### Your objective
Look through the listing below, and wherever a line has the string "thresholdCount", pull it out.

══ Data provided

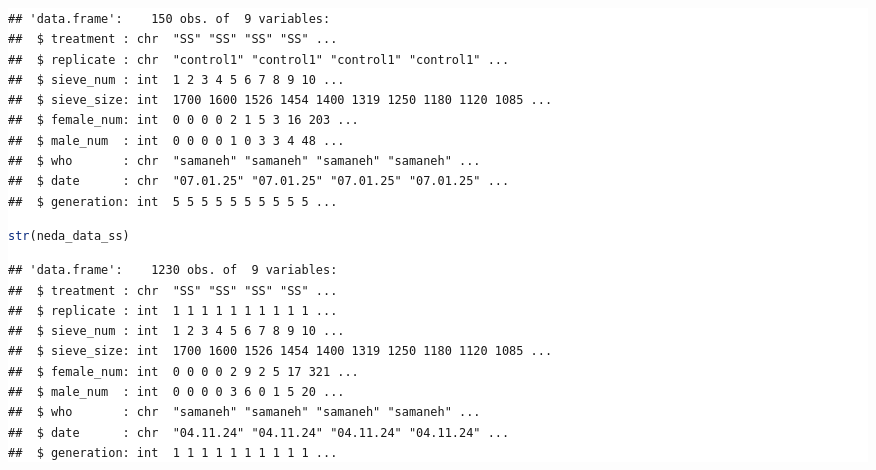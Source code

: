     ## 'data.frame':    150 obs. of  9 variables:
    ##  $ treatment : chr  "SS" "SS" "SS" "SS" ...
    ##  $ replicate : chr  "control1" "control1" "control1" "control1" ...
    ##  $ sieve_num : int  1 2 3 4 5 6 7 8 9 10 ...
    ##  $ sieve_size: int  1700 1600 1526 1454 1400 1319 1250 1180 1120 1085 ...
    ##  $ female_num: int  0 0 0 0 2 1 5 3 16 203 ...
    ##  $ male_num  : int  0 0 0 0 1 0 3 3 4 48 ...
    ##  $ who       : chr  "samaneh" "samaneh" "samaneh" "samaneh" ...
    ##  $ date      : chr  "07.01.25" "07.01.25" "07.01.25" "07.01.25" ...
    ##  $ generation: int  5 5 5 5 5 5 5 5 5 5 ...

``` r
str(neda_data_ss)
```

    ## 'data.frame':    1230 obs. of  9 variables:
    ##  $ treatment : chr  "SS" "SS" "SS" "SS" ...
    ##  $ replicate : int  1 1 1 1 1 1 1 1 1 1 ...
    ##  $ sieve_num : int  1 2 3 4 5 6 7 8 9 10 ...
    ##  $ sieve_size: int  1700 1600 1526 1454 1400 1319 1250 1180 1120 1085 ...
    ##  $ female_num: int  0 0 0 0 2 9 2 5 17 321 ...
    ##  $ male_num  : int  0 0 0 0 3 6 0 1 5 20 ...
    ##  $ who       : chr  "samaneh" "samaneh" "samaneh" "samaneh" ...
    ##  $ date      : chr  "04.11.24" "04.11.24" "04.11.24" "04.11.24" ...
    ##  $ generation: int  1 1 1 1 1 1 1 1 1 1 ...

════
══ Data provided

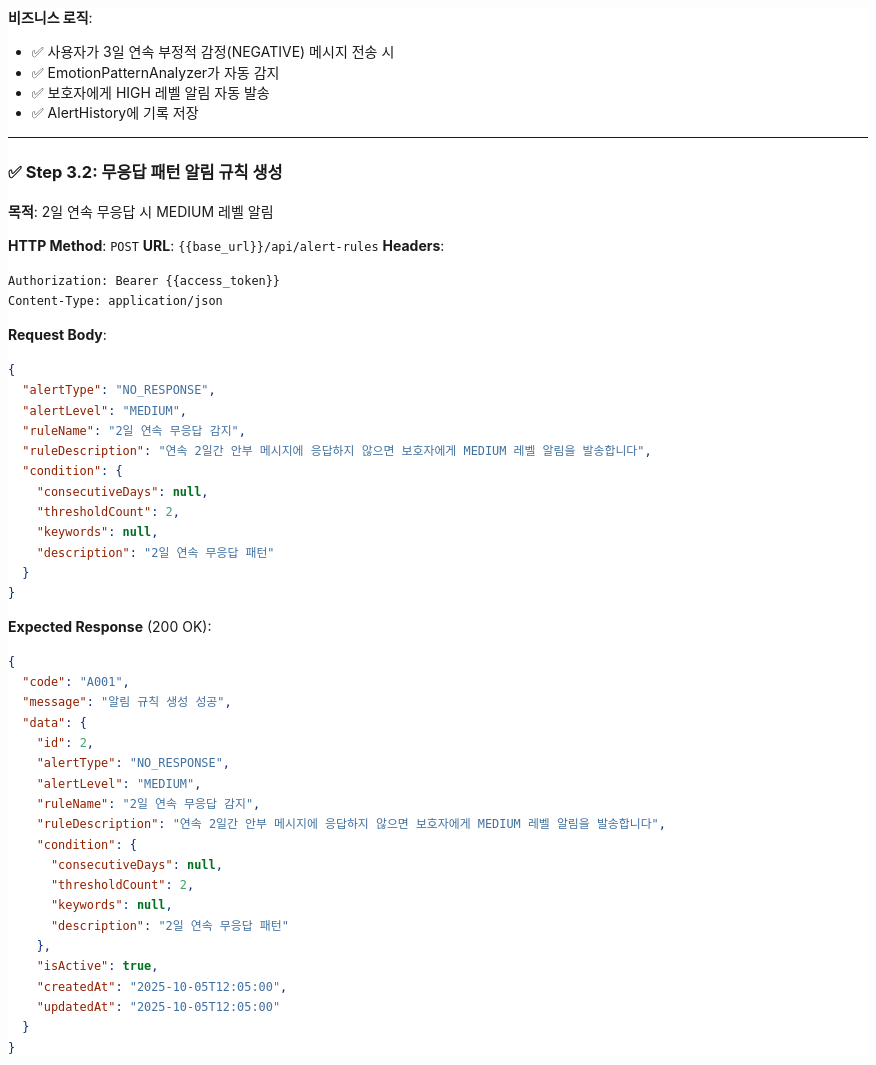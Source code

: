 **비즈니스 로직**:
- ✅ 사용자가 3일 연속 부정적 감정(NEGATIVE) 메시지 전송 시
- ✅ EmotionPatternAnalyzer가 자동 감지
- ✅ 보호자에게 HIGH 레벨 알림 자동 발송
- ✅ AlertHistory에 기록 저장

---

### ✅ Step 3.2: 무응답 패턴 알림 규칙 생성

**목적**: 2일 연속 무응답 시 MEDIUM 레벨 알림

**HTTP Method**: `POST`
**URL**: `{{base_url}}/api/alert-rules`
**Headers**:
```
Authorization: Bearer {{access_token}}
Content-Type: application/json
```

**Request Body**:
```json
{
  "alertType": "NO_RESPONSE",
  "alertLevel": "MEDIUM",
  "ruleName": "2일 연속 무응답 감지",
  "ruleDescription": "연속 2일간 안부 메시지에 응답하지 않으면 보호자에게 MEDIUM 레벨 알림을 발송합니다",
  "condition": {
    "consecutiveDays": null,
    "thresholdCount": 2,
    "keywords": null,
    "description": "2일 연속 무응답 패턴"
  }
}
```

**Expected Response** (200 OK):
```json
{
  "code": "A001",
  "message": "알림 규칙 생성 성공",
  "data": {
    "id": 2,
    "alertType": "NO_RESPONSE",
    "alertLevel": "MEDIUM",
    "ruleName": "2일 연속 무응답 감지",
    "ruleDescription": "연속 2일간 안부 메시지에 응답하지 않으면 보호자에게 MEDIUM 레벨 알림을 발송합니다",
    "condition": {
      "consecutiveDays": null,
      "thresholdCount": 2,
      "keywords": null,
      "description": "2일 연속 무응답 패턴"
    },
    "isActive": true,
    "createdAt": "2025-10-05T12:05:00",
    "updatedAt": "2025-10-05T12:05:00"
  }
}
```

════

### Your response
    "thresholdCount": 2,
      "thresholdCount": 2,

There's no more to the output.